There was some conflicting information in the reports on the positioning for resting orthoses. Two papers described placing the hand in the intrinsic minus position, which is with the MCPs extended, and the IPs flexed [23,24]. This is a common position of deformity with intrinsic weakness, frequently observed in ALS/MND, therefore one would typically place the hand in an alternate position with the MCPs flexed and IPs extended in order to place the presumably shortened soft tissue structures on stretch. If however, spasticity or a comorbid condition such as rheumatoid arthritis leads to laxity of the MCPs or subluxation of the extensor digitorum communis over the metacarpal heads, this would be an optimal position for the hands. Another conflicting recommendation was placing the thumb in adduction, also a common deformity in ALS/MND due to muscle atrophy [7]. Typically, most grasp patterns favor the thumb in opposition.
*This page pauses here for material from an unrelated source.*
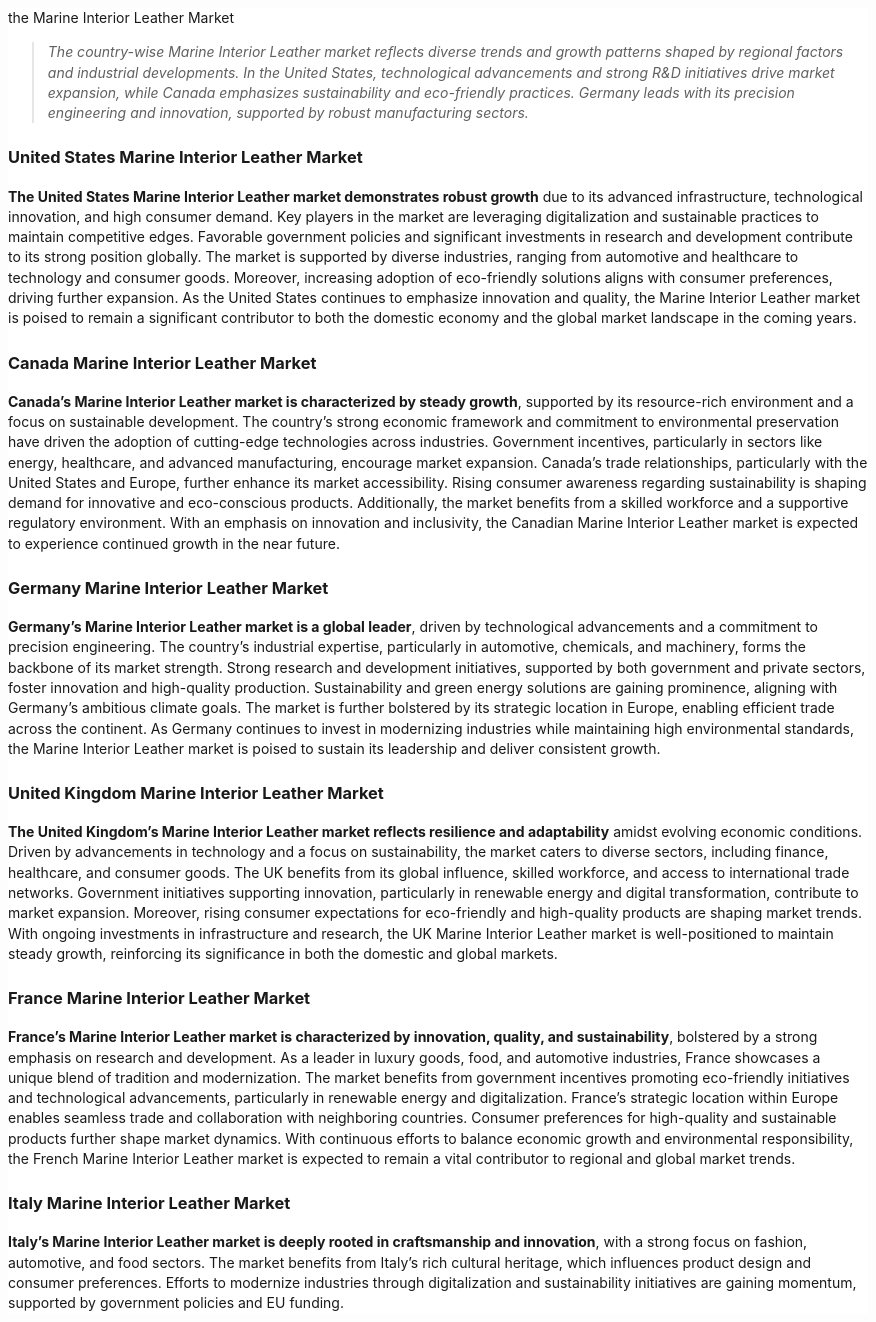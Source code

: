 the Marine Interior Leather Market<br /></span></h1><blockquote><p><em><span class="">The country-wise Marine Interior Leather market reflects diverse trends and growth patterns shaped by regional factors and industrial developments. In the United States, technological advancements and strong R&amp;D initiatives drive market expansion, while Canada emphasizes sustainability and eco-friendly practices. Germany leads with its precision engineering and innovation, supported by robust manufacturing sectors.</span></em></p></blockquote><h3><strong>United States Marine Interior Leather Market</strong></h3><p><strong>The United States Marine Interior Leather market demonstrates robust growth</strong> due to its advanced infrastructure, technological innovation, and high consumer demand. Key players in the market are leveraging digitalization and sustainable practices to maintain competitive edges. Favorable government policies and significant investments in research and development contribute to its strong position globally. The market is supported by diverse industries, ranging from automotive and healthcare to technology and consumer goods. Moreover, increasing adoption of eco-friendly solutions aligns with consumer preferences, driving further expansion. As the United States continues to emphasize innovation and quality, the Marine Interior Leather market is poised to remain a significant contributor to both the domestic economy and the global market landscape in the coming years.</p><h3><strong>Canada Marine Interior Leather Market</strong></h3><p><strong>Canada&rsquo;s Marine Interior Leather market is characterized by steady growth</strong>, supported by its resource-rich environment and a focus on sustainable development. The country&rsquo;s strong economic framework and commitment to environmental preservation have driven the adoption of cutting-edge technologies across industries. Government incentives, particularly in sectors like energy, healthcare, and advanced manufacturing, encourage market expansion. Canada&rsquo;s trade relationships, particularly with the United States and Europe, further enhance its market accessibility. Rising consumer awareness regarding sustainability is shaping demand for innovative and eco-conscious products. Additionally, the market benefits from a skilled workforce and a supportive regulatory environment. With an emphasis on innovation and inclusivity, the Canadian Marine Interior Leather market is expected to experience continued growth in the near future.</p><h3><strong>Germany Marine Interior Leather Market</strong></h3><p><strong>Germany&rsquo;s Marine Interior Leather market is a global leader</strong>, driven by technological advancements and a commitment to precision engineering. The country&rsquo;s industrial expertise, particularly in automotive, chemicals, and machinery, forms the backbone of its market strength. Strong research and development initiatives, supported by both government and private sectors, foster innovation and high-quality production. Sustainability and green energy solutions are gaining prominence, aligning with Germany&rsquo;s ambitious climate goals. The market is further bolstered by its strategic location in Europe, enabling efficient trade across the continent. As Germany continues to invest in modernizing industries while maintaining high environmental standards, the Marine Interior Leather market is poised to sustain its leadership and deliver consistent growth.</p><h3><strong>United Kingdom Marine Interior Leather Market</strong></h3><p><strong>The United Kingdom&rsquo;s Marine Interior Leather market reflects resilience and adaptability</strong> amidst evolving economic conditions. Driven by advancements in technology and a focus on sustainability, the market caters to diverse sectors, including finance, healthcare, and consumer goods. The UK benefits from its global influence, skilled workforce, and access to international trade networks. Government initiatives supporting innovation, particularly in renewable energy and digital transformation, contribute to market expansion. Moreover, rising consumer expectations for eco-friendly and high-quality products are shaping market trends. With ongoing investments in infrastructure and research, the UK Marine Interior Leather market is well-positioned to maintain steady growth, reinforcing its significance in both the domestic and global markets.</p><h3><strong>France Marine Interior Leather Market</strong></h3><p><strong>France&rsquo;s Marine Interior Leather market is characterized by innovation, quality, and sustainability</strong>, bolstered by a strong emphasis on research and development. As a leader in luxury goods, food, and automotive industries, France showcases a unique blend of tradition and modernization. The market benefits from government incentives promoting eco-friendly initiatives and technological advancements, particularly in renewable energy and digitalization. France&rsquo;s strategic location within Europe enables seamless trade and collaboration with neighboring countries. Consumer preferences for high-quality and sustainable products further shape market dynamics. With continuous efforts to balance economic growth and environmental responsibility, the French Marine Interior Leather market is expected to remain a vital contributor to regional and global market trends.</p><h3><strong>Italy Marine Interior Leather Market</strong></h3><p><strong>Italy&rsquo;s Marine Interior Leather market is deeply rooted in craftsmanship and innovation</strong>, with a strong focus on fashion, automotive, and food sectors. The market benefits from Italy&rsquo;s rich cultural heritage, which influences product design and consumer preferences. Efforts to modernize industries through digitalization and sustainability initiatives are gaining momentum, supported by government policies and EU funding.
If however, the provider wishes to gain a strong lateral or appositional pinch, also known as “key pinch” as in grasping a car key, adduction of the thumb may be desirable. Tanaka et al. recommend soft material if the patient has intact sensation. It is important to try to make all orthoses as comfortable and lightweight as possible and sometimes a softer material achieves these goals. If there is not intact sensation, which would typically be from a co-morbid diagnosis such as an ulnar nerve compression, soft material may also be important to lessen the chance of pressure related ulcers that may go unnoticed due to the lack of sensation.
Summary
There were several themes apparent in the appraisal of the papers. One overriding theme noticed in the 21 papers is emphasis on early intervention and a multidisciplinary approach. The importance of frequent evaluations in order to have the most beneficial timing of orthotic intervention is another theme. Authors also regularly suggested individualizing the treatment with particular attention to the unique functional goals and needs. Figure 9 provides a quick reference for common ALS/MND upper extremity problems and some possible orthotic solutions. Wrist hand finger and thumb orthoses in a resting position, worn at night or at rest during the day, may help to maintain tissue length. A wrist orthosis may increase grip strength and provide support for functional use and grasp during activities of daily living. Finger extension orthoses may assist with preventing and decreasing contractures at the proximal interphalangeal joints, thus preventing or diminishing pain. An opposition style thumb orthosis may be helpful in positioning the hand in a functional posture. It is essential to be aware of problems arising with sensation or function when using an orthotic intervention. One may achieve this through periodic assessments by the occupational therapist for proper fit as well as training and discussion of the purpose and use of the orthosis. It is important to assess the patient’s function throughout the course of the disease process due to the progressive nature of the disease and thus the changing needs of the patient. Future published accounts of the benefits of upper extremity orthotic intervention for ALS/MND will help guide timing of fitting and fabrication as well as decisions on the most appropriate upper extremity orthoses to consider.